One of the common approaches to creating a soft eye for a TBM to drive through is the use of GRP reinforcement. It’s been a while since I’ve designed a structure with GRP reinforcement so I’ve spent a bit of time over the last couple weeks refreshing myself on the current state of the art in concrete reinforced with GRP bars.

The first thing I needed to know is how much a capacity reduction is there when using GRP and possibly more interestingly when looking at our classic moment thrust envelopes, how does the reduction exhibit itself. fib have published a very good bulletin looking at how standards around the world undertake GRP design and makes its own recommendations about how to design for GRP rod reinforcement.

The images below show the results of an assessment I've undertaken using the Eurocode 2 combined with the fib recomendations.

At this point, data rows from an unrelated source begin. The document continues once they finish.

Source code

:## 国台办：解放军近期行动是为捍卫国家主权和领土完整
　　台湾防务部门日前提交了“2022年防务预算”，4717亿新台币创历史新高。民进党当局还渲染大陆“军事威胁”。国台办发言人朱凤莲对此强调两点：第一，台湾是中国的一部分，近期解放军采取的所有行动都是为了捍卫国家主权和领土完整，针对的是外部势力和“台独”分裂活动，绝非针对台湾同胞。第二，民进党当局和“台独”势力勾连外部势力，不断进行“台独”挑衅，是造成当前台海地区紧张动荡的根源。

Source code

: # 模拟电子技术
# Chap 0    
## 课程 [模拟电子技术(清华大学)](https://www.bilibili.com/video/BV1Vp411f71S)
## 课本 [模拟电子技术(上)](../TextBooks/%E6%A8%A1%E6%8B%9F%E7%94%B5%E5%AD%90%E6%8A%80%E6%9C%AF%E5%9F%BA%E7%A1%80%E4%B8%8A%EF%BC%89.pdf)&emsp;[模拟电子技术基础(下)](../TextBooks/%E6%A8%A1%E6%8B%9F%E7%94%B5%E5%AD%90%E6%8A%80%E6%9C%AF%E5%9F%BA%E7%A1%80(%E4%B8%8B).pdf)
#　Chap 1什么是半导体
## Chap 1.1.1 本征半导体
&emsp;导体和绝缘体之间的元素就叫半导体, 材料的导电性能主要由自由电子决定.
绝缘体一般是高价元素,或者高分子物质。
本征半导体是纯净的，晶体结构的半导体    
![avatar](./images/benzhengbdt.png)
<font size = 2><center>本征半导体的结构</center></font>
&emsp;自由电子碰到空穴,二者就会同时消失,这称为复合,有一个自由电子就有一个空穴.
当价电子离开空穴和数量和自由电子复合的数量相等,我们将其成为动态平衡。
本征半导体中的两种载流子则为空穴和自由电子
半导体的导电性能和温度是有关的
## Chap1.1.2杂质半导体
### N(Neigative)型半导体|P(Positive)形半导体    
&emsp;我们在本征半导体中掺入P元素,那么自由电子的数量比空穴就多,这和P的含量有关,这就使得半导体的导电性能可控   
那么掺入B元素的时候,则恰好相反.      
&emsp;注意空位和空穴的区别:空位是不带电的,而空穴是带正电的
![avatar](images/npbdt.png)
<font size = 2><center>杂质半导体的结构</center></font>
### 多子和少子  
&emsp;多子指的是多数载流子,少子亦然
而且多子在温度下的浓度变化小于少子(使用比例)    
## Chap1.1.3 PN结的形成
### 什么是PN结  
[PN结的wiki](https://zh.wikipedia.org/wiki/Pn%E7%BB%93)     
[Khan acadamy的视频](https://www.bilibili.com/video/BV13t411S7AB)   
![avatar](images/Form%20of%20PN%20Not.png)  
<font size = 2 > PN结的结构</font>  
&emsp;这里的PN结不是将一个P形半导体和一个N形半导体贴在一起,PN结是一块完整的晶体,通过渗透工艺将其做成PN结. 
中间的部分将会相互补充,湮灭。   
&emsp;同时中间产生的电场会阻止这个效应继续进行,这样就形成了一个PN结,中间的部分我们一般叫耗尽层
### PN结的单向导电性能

I have derived capacity curves for unreinforced concrete, steel rod reinforced concrete and two different cases with GRP. The first case is a typical low performance GRP bar and the second is a more modern high performance bar, both of which have been used for soft eyes on major UK projects. I’ve based these curves on a 1.2m thick diaphragm wall reinforced with 40mm bars at 150mm c/c.

Capacity curve comparison for lower specification GRP bar reinforced concrete with steel reinforced and unreinforced concrete. 

Capacity curve comparison for lower specification GRP bar reinforced concrete with steel reinforced and unreinforced concrete. 

Capacity curve comparison for higher specification GRP bar reinforced concrete with steel reinforced and unreinforced concrete. 

Capacity curve comparison for higher specification GRP bar reinforced concrete with steel reinforced and unreinforced concrete. 

It is obvious that there is a big capacity difference between the low spec and the high spec GRP bars. This improved performance is through a combination of the ultimate tensile strength, a reduced time related degradation and the improved elastic modulus. It is also interesting how the high performance bars differ in capacity from the steel. At high and low axial forces the behaviour is very similar, but in the middle range you can’t achieve the same peak capacity with GRP reinforcement that you can with steel.

So the relative performance of GRP bars depends very much on the specification of the bars. High spec bars can get very similar performance to steel, whereas the lower spec bars replacing something like a 40mm steel bar with a bundle of 3 32mm bars seems an entirely reasonable outcome.